Yitzhak Shamir was a most admirable man. Reading all the articles about him and then looking at all the clowns running (or opposing) the government today makes me very sad for the future of the State of Israel.
But I did get a chuckle reading “Thousands mourn Shamir in the Knesset” (July 3), where former prime minister Ehud Olmert, currently in the middle of several corruption trials, eulogized Shamir by saying that “he was straight as a ruler” (or arrow, as we say in English).
Olmert admires someone who’s straight and honest? What would he know about it?
LOIS GREEN
Kadima Look deep
Sir, – Sometimes it is necessary to dig deep to discover the truth.
“Digging through the remnants of a Palestinian village abandoned in 1948 and later bulldozed, archeologists came upon an ancient Jewish village centered around the large synagogue” (“Archeologists uncover Roman-era synagogue,” June 3).
Perhaps this will persuade the UN Human Rights Council to rethink its conclusions regarding the “Jewish occupation of Arab lands,” although most likely it will continue to ignore history and the facts that are in the ground.
JACKIE ALTMAN
Netanya
Let us know
Sir, – Gershon Baskin (“Is my Zionist dream dead?,” Encountering Peace, July 3) poignantly asks if our prime minister is “lying” to us. Nowhere in his passionate, heartfelt cry does he ask the same question of those who refuse to negotiate with us without preconditions.
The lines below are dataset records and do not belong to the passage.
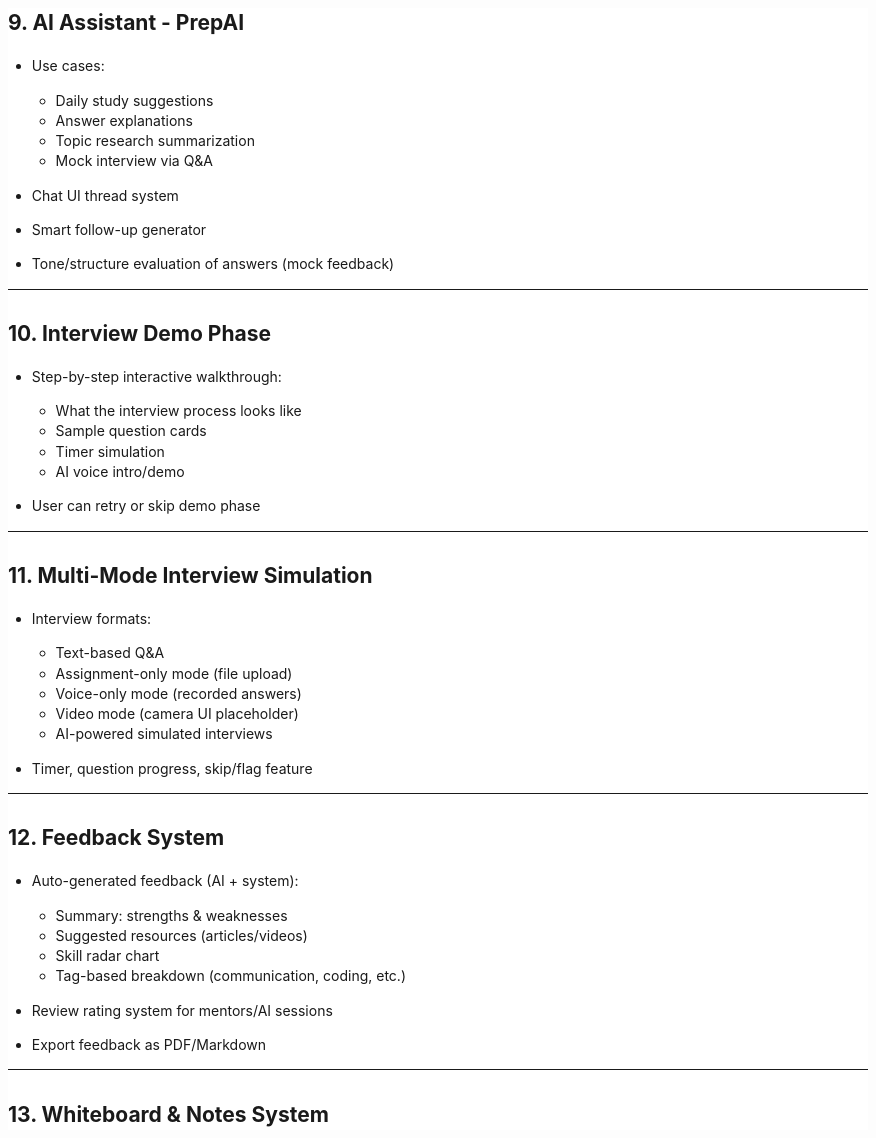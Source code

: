 ## 9. **AI Assistant - PrepAI**

* Use cases:

  * Daily study suggestions
  * Answer explanations
  * Topic research summarization
  * Mock interview via Q\&A
* Chat UI thread system
* Smart follow-up generator
* Tone/structure evaluation of answers (mock feedback)

---

## 10. **Interview Demo Phase**

* Step-by-step interactive walkthrough:

  * What the interview process looks like
  * Sample question cards
  * Timer simulation
  * AI voice intro/demo
* User can retry or skip demo phase

---

## 11. **Multi-Mode Interview Simulation**

* Interview formats:

  * Text-based Q\&A
  * Assignment-only mode (file upload)
  * Voice-only mode (recorded answers)
  * Video mode (camera UI placeholder)
  * AI-powered simulated interviews
* Timer, question progress, skip/flag feature

---

## 12. **Feedback System**

* Auto-generated feedback (AI + system):

  * Summary: strengths & weaknesses
  * Suggested resources (articles/videos)
  * Skill radar chart
  * Tag-based breakdown (communication, coding, etc.)
* Review rating system for mentors/AI sessions
* Export feedback as PDF/Markdown

---

## 13. **Whiteboard & Notes System**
Maybe Baskin has called on our neighbors with the same plea, in Arabic. If so, he should let us know of any response.
ESTER ZEITLIN Jerusalem
Sir, – Gershon Baskin asks whether there is a place in the State of Israel for a Jew, a Zionist.
I sincerely hope there is, because it has already been made abundantly clear by the Palestinian leadership that in the new Palestinian state no Jews will be allowed. Furthermore, most of the Arab countries in the area do not seem particularly welcoming to us either.
ARNOLD RABINOWITZ Netanya
Doesn’t get it
Sir, – Where’s the outrage? Where are the protests? Our prime minister and finance minister are doubling the 2013 budget deficit target to 3 percent of the gross domestic product despite strong opposition from central bank and Treasury officials (“Government approves expansion of budget deficit target to 3%,” July 2).
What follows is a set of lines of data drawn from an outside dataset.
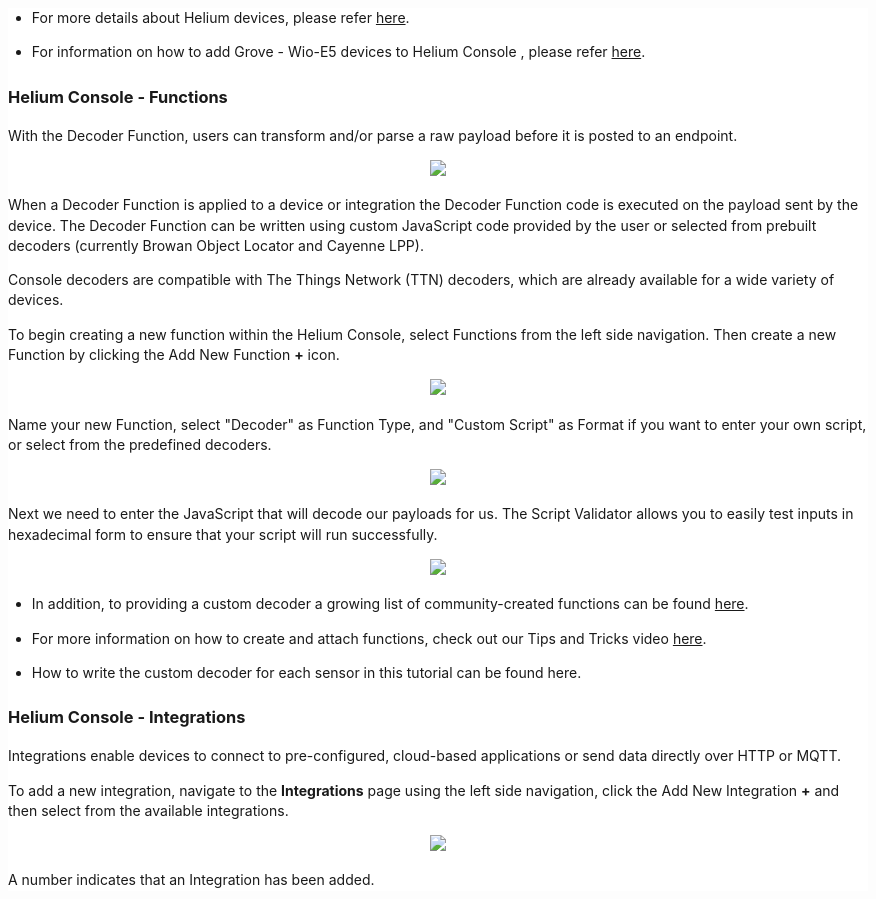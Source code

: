 - For more details about Helium devices, please refer [here](https://docs.helium.com/use-the-network/console/migrating-devices).

- For information on how to add Grove - Wio-E5 devices to Helium Console , please refer [here](#jump1).

### Helium Console - Functions

With the Decoder Function, users can transform and/or parse a raw payload before it is posted to an endpoint.

<div align="center"><img width={500} src="https://files.seeedstudio.com/wiki/Wio-Terminal-Developer-for-helium/119.png" /></div>

When a Decoder Function is applied to a device or integration the Decoder Function code is executed on the payload sent by the device. The Decoder Function can be written using custom JavaScript code provided by the user or selected from prebuilt decoders (currently Browan Object Locator and Cayenne LPP).

Console decoders are compatible with The Things Network (TTN) decoders, which are already available for a wide variety of devices.

To begin creating a new function within the Helium Console, select Functions from the left side navigation. Then create a new Function by clicking the Add New Function **+** icon.

<div align="center"><img width={800} src="https://files.seeedstudio.com/wiki/Wio-Terminal-Developer-for-helium/120.png" /></div>

Name your new Function, select "Decoder" as Function Type, and "Custom Script" as Format if you want to enter your own script, or select from the predefined decoders.

<div align="center"><img width={800} src="https://files.seeedstudio.com/wiki/Wio-Terminal-Developer-for-helium/121.png" /></div>

Next we need to enter the JavaScript that will decode our payloads for us. The Script Validator allows you to easily test inputs in hexadecimal form to ensure that your script will run successfully.

<div align="center"><img width={800} src="https://files.seeedstudio.com/wiki/Wio-Terminal-Developer-for-helium/122.png" /></div>

- In addition, to providing a custom decoder a growing list of community-created functions can be found [here](https://github.com/helium/console-decoders).

- For more information on how to create and attach functions, check out our Tips and Tricks video [here](https://youtu.be/UNUOLbIKXww).

- How to write the custom decoder for each sensor in this tutorial can be found here.

### Helium Console - Integrations

Integrations enable devices to connect to pre-configured, cloud-based applications or send data directly over HTTP or MQTT.

To add a new integration, navigate to the **Integrations** page using the left side navigation, click the Add New Integration **+** and then select from the available integrations.

<div align="center"><img width={800} src="https://files.seeedstudio.com/wiki/Wio-Terminal-Developer-for-helium/123.png" /></div>

A number indicates that an Integration has been added.
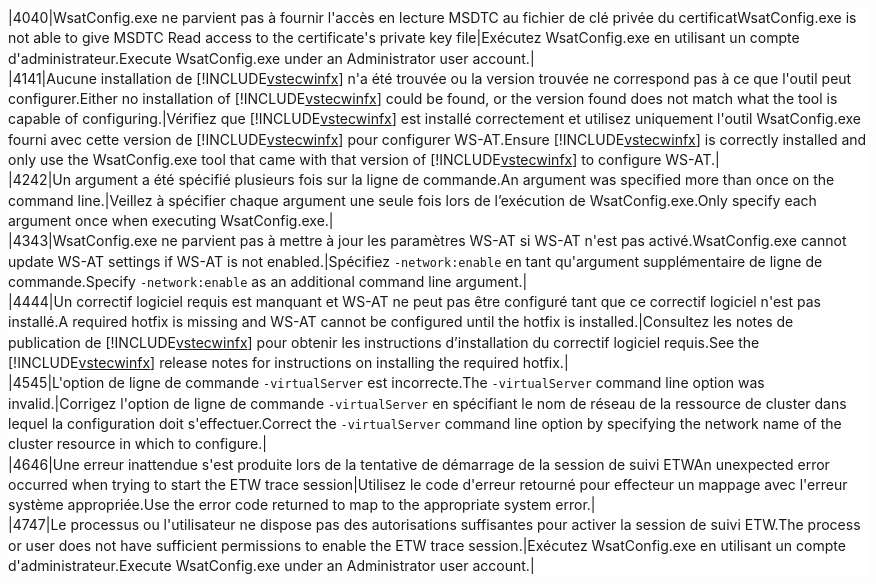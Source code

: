 |<span data-ttu-id="3dfc0-236">40</span><span class="sxs-lookup"><span data-stu-id="3dfc0-236">40</span></span>|<span data-ttu-id="3dfc0-237">WsatConfig.exe ne parvient pas à fournir l'accès en lecture MSDTC au fichier de clé privée du certificat</span><span class="sxs-lookup"><span data-stu-id="3dfc0-237">WsatConfig.exe is not able to give MSDTC Read access to the certificate's private key file</span></span>|<span data-ttu-id="3dfc0-238">Exécutez WsatConfig.exe en utilisant un compte d'administrateur.</span><span class="sxs-lookup"><span data-stu-id="3dfc0-238">Execute WsatConfig.exe under an Administrator user account.</span></span>|  
|<span data-ttu-id="3dfc0-239">41</span><span class="sxs-lookup"><span data-stu-id="3dfc0-239">41</span></span>|<span data-ttu-id="3dfc0-240">Aucune installation de [!INCLUDE[vstecwinfx](../../../includes/vstecwinfx-md.md)] n'a été trouvée ou la version trouvée ne correspond pas à ce que l'outil peut configurer.</span><span class="sxs-lookup"><span data-stu-id="3dfc0-240">Either no installation of [!INCLUDE[vstecwinfx](../../../includes/vstecwinfx-md.md)] could be found, or the version found does not match what the tool is capable of configuring.</span></span>|<span data-ttu-id="3dfc0-241">Vérifiez que [!INCLUDE[vstecwinfx](../../../includes/vstecwinfx-md.md)] est installé correctement et utilisez uniquement l'outil WsatConfig.exe fourni avec cette version de [!INCLUDE[vstecwinfx](../../../includes/vstecwinfx-md.md)] pour configurer WS-AT.</span><span class="sxs-lookup"><span data-stu-id="3dfc0-241">Ensure [!INCLUDE[vstecwinfx](../../../includes/vstecwinfx-md.md)] is correctly installed and only use the WsatConfig.exe tool that came with that version of [!INCLUDE[vstecwinfx](../../../includes/vstecwinfx-md.md)] to configure WS-AT.</span></span>|  
|<span data-ttu-id="3dfc0-242">42</span><span class="sxs-lookup"><span data-stu-id="3dfc0-242">42</span></span>|<span data-ttu-id="3dfc0-243">Un argument a été spécifié plusieurs fois sur la ligne de commande.</span><span class="sxs-lookup"><span data-stu-id="3dfc0-243">An argument was specified more than once on the command line.</span></span>|<span data-ttu-id="3dfc0-244">Veillez à spécifier chaque argument une seule fois lors de l’exécution de WsatConfig.exe.</span><span class="sxs-lookup"><span data-stu-id="3dfc0-244">Only specify each argument once when executing WsatConfig.exe.</span></span>|  
|<span data-ttu-id="3dfc0-245">43</span><span class="sxs-lookup"><span data-stu-id="3dfc0-245">43</span></span>|<span data-ttu-id="3dfc0-246">WsatConfig.exe ne parvient pas à mettre à jour les paramètres WS-AT si WS-AT n'est pas activé.</span><span class="sxs-lookup"><span data-stu-id="3dfc0-246">WsatConfig.exe cannot update WS-AT settings if WS-AT is not enabled.</span></span>|<span data-ttu-id="3dfc0-247">Spécifiez `-network:enable` en tant qu'argument supplémentaire de ligne de commande.</span><span class="sxs-lookup"><span data-stu-id="3dfc0-247">Specify `-network:enable` as an additional command line argument.</span></span>|  
|<span data-ttu-id="3dfc0-248">44</span><span class="sxs-lookup"><span data-stu-id="3dfc0-248">44</span></span>|<span data-ttu-id="3dfc0-249">Un correctif logiciel requis est manquant et WS-AT ne peut pas être configuré tant que ce correctif logiciel n'est pas installé.</span><span class="sxs-lookup"><span data-stu-id="3dfc0-249">A required hotfix is missing and WS-AT cannot be configured until the hotfix is installed.</span></span>|<span data-ttu-id="3dfc0-250">Consultez les notes de publication de [!INCLUDE[vstecwinfx](../../../includes/vstecwinfx-md.md)] pour obtenir les instructions d’installation du correctif logiciel requis.</span><span class="sxs-lookup"><span data-stu-id="3dfc0-250">See the [!INCLUDE[vstecwinfx](../../../includes/vstecwinfx-md.md)] release notes for instructions on installing the required hotfix.</span></span>|  
|<span data-ttu-id="3dfc0-251">45</span><span class="sxs-lookup"><span data-stu-id="3dfc0-251">45</span></span>|<span data-ttu-id="3dfc0-252">L'option de ligne de commande `-virtualServer` est incorrecte.</span><span class="sxs-lookup"><span data-stu-id="3dfc0-252">The `-virtualServer` command line option was invalid.</span></span>|<span data-ttu-id="3dfc0-253">Corrigez l'option de ligne de commande `-virtualServer` en spécifiant le nom de réseau de la ressource de cluster dans lequel la configuration doit s'effectuer.</span><span class="sxs-lookup"><span data-stu-id="3dfc0-253">Correct the `-virtualServer` command line option by specifying the network name of the cluster resource in which to configure.</span></span>|  
|<span data-ttu-id="3dfc0-254">46</span><span class="sxs-lookup"><span data-stu-id="3dfc0-254">46</span></span>|<span data-ttu-id="3dfc0-255">Une erreur inattendue s'est produite lors de la tentative de démarrage de la session de suivi ETW</span><span class="sxs-lookup"><span data-stu-id="3dfc0-255">An unexpected error occurred when trying to start the ETW trace session</span></span>|<span data-ttu-id="3dfc0-256">Utilisez le code d'erreur retourné pour effecteur un mappage avec l'erreur système appropriée.</span><span class="sxs-lookup"><span data-stu-id="3dfc0-256">Use the error code returned to map to the appropriate system error.</span></span>|  
|<span data-ttu-id="3dfc0-257">47</span><span class="sxs-lookup"><span data-stu-id="3dfc0-257">47</span></span>|<span data-ttu-id="3dfc0-258">Le processus ou l'utilisateur ne dispose pas des autorisations suffisantes pour activer la session de suivi ETW.</span><span class="sxs-lookup"><span data-stu-id="3dfc0-258">The process or user does not have sufficient permissions to enable the ETW trace session.</span></span>|<span data-ttu-id="3dfc0-259">Exécutez WsatConfig.exe en utilisant un compte d'administrateur.</span><span class="sxs-lookup"><span data-stu-id="3dfc0-259">Execute WsatConfig.exe under an Administrator user account.</span></span>|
Stanley Fischer, governor of the Bank of Israel, shepherded the State of Israel to safety during the stormiest of economic times and received plaudits worldwide not only for maintaining fiscal integrity but for surpassing all economic goals.
Now he has warned that the move could have disastrous consequences for the economy.
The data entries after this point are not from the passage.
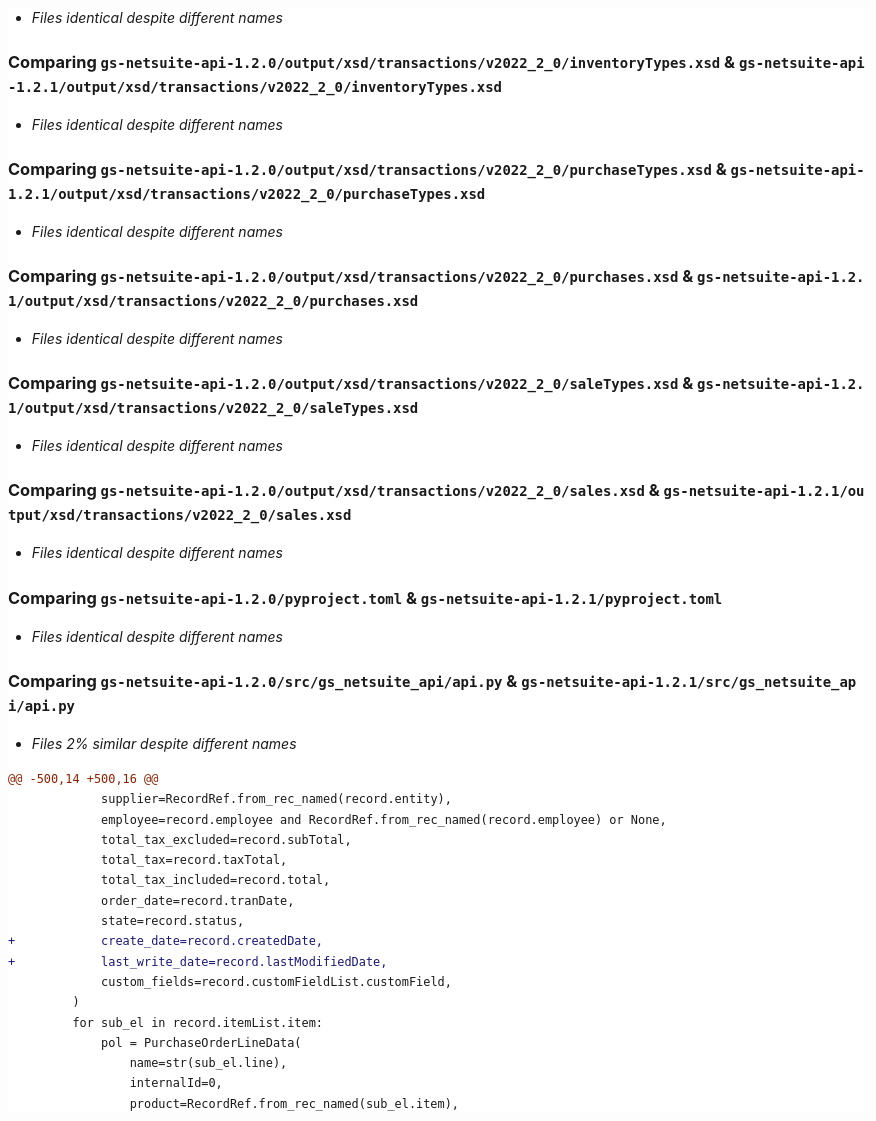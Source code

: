  * *Files identical despite different names*

### Comparing `gs-netsuite-api-1.2.0/output/xsd/transactions/v2022_2_0/inventoryTypes.xsd` & `gs-netsuite-api-1.2.1/output/xsd/transactions/v2022_2_0/inventoryTypes.xsd`

 * *Files identical despite different names*

### Comparing `gs-netsuite-api-1.2.0/output/xsd/transactions/v2022_2_0/purchaseTypes.xsd` & `gs-netsuite-api-1.2.1/output/xsd/transactions/v2022_2_0/purchaseTypes.xsd`

 * *Files identical despite different names*

### Comparing `gs-netsuite-api-1.2.0/output/xsd/transactions/v2022_2_0/purchases.xsd` & `gs-netsuite-api-1.2.1/output/xsd/transactions/v2022_2_0/purchases.xsd`

 * *Files identical despite different names*

### Comparing `gs-netsuite-api-1.2.0/output/xsd/transactions/v2022_2_0/saleTypes.xsd` & `gs-netsuite-api-1.2.1/output/xsd/transactions/v2022_2_0/saleTypes.xsd`

 * *Files identical despite different names*

### Comparing `gs-netsuite-api-1.2.0/output/xsd/transactions/v2022_2_0/sales.xsd` & `gs-netsuite-api-1.2.1/output/xsd/transactions/v2022_2_0/sales.xsd`

 * *Files identical despite different names*

### Comparing `gs-netsuite-api-1.2.0/pyproject.toml` & `gs-netsuite-api-1.2.1/pyproject.toml`

 * *Files identical despite different names*

### Comparing `gs-netsuite-api-1.2.0/src/gs_netsuite_api/api.py` & `gs-netsuite-api-1.2.1/src/gs_netsuite_api/api.py`

 * *Files 2% similar despite different names*

```diff
@@ -500,14 +500,16 @@
             supplier=RecordRef.from_rec_named(record.entity),
             employee=record.employee and RecordRef.from_rec_named(record.employee) or None,
             total_tax_excluded=record.subTotal,
             total_tax=record.taxTotal,
             total_tax_included=record.total,
             order_date=record.tranDate,
             state=record.status,
+            create_date=record.createdDate,
+            last_write_date=record.lastModifiedDate,
             custom_fields=record.customFieldList.customField,
         )
         for sub_el in record.itemList.item:
             pol = PurchaseOrderLineData(
                 name=str(sub_el.line),
                 internalId=0,
                 product=RecordRef.from_rec_named(sub_el.item),
```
I don’t get it. I just don’t get it.
STUART PILICHOWSKI Mevaseret Zion
Lost in translation
Sir, – Jay Bushinsky (“The creeping annexation of Judea and Samaria,” Observations, June 29) suggests that one way to achieve “genuine integration” and rapprochement between Jew and Arab is to master each other’s language.
Better understanding of the other certainly is a laudable goal, as I learned, for example, from my Arabic speaking son’s experiences with Beduin patients when he was a med student at Ben-Gurion University.
Bushinsky goes terribly wrong, however, with his piein- the-sky assertion that Palestinian Arabs should study formal Hebrew “so they can appreciate the scope of Hebraic culture from biblical times to the contemporary era.” The fact is, the PA would never allow a program that exposes the Jewish nation’s intimate, historical connection to the land.
First things first: Ask the PA’s political, religious and academic leadership to cease their saber-rattling and show evidence of a true desire for coexistence, if not outright peace – in Arabic, for their own people.
JEFF DAUBE Jerusalem
The writer is director of the Israel office of the Zionist Organization of America
Balance is enough
Sir, – Hats off to Ilya Meyer (“A view from Sweden: Raoul Wallenberg – sullying a hero’s reputation,” Observations, June 29) for the terrific work he is doing with young Swedes about showing them what Israel really is.
Hopefully, these young people – the future leaders of Sweden, after all – will adopt a more balanced attitude toward us. (I don’t dare dream about a sympathetic attitude.)